> **Recorded information**:
*** Begin section ***

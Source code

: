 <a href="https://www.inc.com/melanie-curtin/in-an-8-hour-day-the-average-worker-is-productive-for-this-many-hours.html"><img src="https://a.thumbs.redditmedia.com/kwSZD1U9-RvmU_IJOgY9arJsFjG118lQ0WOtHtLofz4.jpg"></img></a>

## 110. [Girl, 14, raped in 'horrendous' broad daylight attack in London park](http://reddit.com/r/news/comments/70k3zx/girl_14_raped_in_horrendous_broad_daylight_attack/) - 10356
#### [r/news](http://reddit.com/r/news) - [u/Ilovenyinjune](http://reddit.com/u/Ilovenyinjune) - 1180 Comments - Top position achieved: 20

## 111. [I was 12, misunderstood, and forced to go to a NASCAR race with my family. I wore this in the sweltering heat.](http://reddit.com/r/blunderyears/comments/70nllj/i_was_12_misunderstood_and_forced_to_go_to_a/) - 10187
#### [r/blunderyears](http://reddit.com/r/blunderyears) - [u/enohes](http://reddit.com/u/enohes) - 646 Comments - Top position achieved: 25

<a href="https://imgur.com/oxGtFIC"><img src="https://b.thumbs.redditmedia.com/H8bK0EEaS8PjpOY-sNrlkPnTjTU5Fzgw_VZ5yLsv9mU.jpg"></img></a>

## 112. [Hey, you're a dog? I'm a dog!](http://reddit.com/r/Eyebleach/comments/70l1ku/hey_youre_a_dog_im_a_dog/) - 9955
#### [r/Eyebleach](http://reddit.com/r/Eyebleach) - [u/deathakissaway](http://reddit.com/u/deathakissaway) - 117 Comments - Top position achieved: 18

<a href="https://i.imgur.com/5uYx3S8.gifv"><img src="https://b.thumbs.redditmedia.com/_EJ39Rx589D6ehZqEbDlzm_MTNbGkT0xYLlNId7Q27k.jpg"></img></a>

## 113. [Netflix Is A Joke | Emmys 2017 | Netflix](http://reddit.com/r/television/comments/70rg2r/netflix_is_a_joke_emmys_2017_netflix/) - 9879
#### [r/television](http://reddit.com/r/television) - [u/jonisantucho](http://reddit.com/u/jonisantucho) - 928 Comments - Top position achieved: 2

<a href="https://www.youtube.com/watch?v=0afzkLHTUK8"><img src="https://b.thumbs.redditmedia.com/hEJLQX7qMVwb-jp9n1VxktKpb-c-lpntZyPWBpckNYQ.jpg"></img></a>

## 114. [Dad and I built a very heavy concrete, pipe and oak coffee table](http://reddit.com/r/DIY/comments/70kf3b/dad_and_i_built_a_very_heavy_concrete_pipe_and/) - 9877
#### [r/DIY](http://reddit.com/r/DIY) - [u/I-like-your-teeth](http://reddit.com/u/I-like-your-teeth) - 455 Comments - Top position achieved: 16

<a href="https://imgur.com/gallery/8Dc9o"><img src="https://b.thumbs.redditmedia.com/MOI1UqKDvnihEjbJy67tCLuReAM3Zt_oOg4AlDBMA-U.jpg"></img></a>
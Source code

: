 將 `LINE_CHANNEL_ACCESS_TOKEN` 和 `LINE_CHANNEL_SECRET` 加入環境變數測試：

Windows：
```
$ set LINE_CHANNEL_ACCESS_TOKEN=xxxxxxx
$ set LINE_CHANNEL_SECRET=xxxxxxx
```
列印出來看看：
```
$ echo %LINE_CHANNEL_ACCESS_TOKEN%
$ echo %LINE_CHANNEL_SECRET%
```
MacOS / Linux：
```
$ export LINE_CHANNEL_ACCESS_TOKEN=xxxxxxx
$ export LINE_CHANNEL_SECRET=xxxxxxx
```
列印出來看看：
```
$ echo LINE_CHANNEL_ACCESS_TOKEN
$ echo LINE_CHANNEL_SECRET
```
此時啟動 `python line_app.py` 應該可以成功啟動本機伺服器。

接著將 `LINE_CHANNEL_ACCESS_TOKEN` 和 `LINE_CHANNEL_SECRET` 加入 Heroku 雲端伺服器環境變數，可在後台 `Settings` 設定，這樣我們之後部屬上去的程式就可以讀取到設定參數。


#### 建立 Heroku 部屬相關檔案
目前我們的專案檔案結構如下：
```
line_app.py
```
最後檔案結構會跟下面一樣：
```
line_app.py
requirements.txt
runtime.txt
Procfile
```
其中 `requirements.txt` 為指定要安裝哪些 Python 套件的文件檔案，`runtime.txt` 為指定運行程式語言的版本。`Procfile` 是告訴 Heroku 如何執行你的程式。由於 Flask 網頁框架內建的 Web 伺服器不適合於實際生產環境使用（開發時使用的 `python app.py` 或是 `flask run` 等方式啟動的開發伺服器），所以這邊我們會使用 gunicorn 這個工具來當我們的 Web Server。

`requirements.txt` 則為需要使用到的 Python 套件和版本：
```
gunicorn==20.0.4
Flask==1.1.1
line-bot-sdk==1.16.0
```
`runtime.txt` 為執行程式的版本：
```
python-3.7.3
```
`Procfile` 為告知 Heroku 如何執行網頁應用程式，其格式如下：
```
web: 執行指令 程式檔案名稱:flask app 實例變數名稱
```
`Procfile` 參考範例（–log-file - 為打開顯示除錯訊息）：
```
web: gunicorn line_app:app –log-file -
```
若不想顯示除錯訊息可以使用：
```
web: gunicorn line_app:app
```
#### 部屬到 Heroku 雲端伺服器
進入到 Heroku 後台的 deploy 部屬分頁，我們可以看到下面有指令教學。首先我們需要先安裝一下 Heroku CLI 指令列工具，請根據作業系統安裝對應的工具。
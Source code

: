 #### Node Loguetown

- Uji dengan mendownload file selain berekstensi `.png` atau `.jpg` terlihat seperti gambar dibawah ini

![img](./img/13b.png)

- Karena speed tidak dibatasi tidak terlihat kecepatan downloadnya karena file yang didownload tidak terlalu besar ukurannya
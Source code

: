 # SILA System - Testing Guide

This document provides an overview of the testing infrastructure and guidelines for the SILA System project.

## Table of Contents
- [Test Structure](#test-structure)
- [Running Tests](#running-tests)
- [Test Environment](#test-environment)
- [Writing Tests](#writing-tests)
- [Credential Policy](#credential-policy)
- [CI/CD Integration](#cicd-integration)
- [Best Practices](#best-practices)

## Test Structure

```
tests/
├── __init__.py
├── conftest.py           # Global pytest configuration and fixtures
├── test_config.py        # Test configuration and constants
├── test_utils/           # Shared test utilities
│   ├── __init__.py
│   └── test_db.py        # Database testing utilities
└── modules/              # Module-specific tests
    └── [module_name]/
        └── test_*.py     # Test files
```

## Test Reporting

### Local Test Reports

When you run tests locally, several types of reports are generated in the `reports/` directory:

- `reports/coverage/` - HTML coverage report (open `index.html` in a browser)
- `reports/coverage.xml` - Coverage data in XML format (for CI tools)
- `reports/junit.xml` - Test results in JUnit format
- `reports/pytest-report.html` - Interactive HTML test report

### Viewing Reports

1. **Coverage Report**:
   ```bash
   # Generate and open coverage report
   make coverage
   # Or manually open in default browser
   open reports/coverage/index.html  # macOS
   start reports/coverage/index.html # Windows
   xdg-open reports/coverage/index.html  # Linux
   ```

*** End section ***

> **Your objective**: Beginning at the first line of the records, retype exactly every line up to and including the one with "928 Comments - Top position achieved: 2".

> **Final answer**:
Source code

: <a href="https://www.inc.com/melanie-curtin/in-an-8-hour-day-the-average-worker-is-productive-for-this-many-hours.html"><img src="https://a.thumbs.redditmedia.com/kwSZD1U9-RvmU_IJOgY9arJsFjG118lQ0WOtHtLofz4.jpg"></img></a>

## 110. [Girl, 14, raped in 'horrendous' broad daylight attack in London park](http://reddit.com/r/news/comments/70k3zx/girl_14_raped_in_horrendous_broad_daylight_attack/) - 10356
#### [r/news](http://reddit.com/r/news) - [u/Ilovenyinjune](http://reddit.com/u/Ilovenyinjune) - 1180 Comments - Top position achieved: 20

## 111. [I was 12, misunderstood, and forced to go to a NASCAR race with my family. I wore this in the sweltering heat.](http://reddit.com/r/blunderyears/comments/70nllj/i_was_12_misunderstood_and_forced_to_go_to_a/) - 10187
#### [r/blunderyears](http://reddit.com/r/blunderyears) - [u/enohes](http://reddit.com/u/enohes) - 646 Comments - Top position achieved: 25

<a href="https://imgur.com/oxGtFIC"><img src="https://b.thumbs.redditmedia.com/H8bK0EEaS8PjpOY-sNrlkPnTjTU5Fzgw_VZ5yLsv9mU.jpg"></img></a>

## 112. [Hey, you're a dog? I'm a dog!](http://reddit.com/r/Eyebleach/comments/70l1ku/hey_youre_a_dog_im_a_dog/) - 9955
#### [r/Eyebleach](http://reddit.com/r/Eyebleach) - [u/deathakissaway](http://reddit.com/u/deathakissaway) - 117 Comments - Top position achieved: 18

<a href="https://i.imgur.com/5uYx3S8.gifv"><img src="https://b.thumbs.redditmedia.com/_EJ39Rx589D6ehZqEbDlzm_MTNbGkT0xYLlNId7Q27k.jpg"></img></a>

## 113. [Netflix Is A Joke | Emmys 2017 | Netflix](http://reddit.com/r/television/comments/70rg2r/netflix_is_a_joke_emmys_2017_netflix/) - 9879
#### [r/television](http://reddit.com/r/television) - [u/jonisantucho](http://reddit.com/u/jonisantucho) - 928 Comments - Top position achieved: 2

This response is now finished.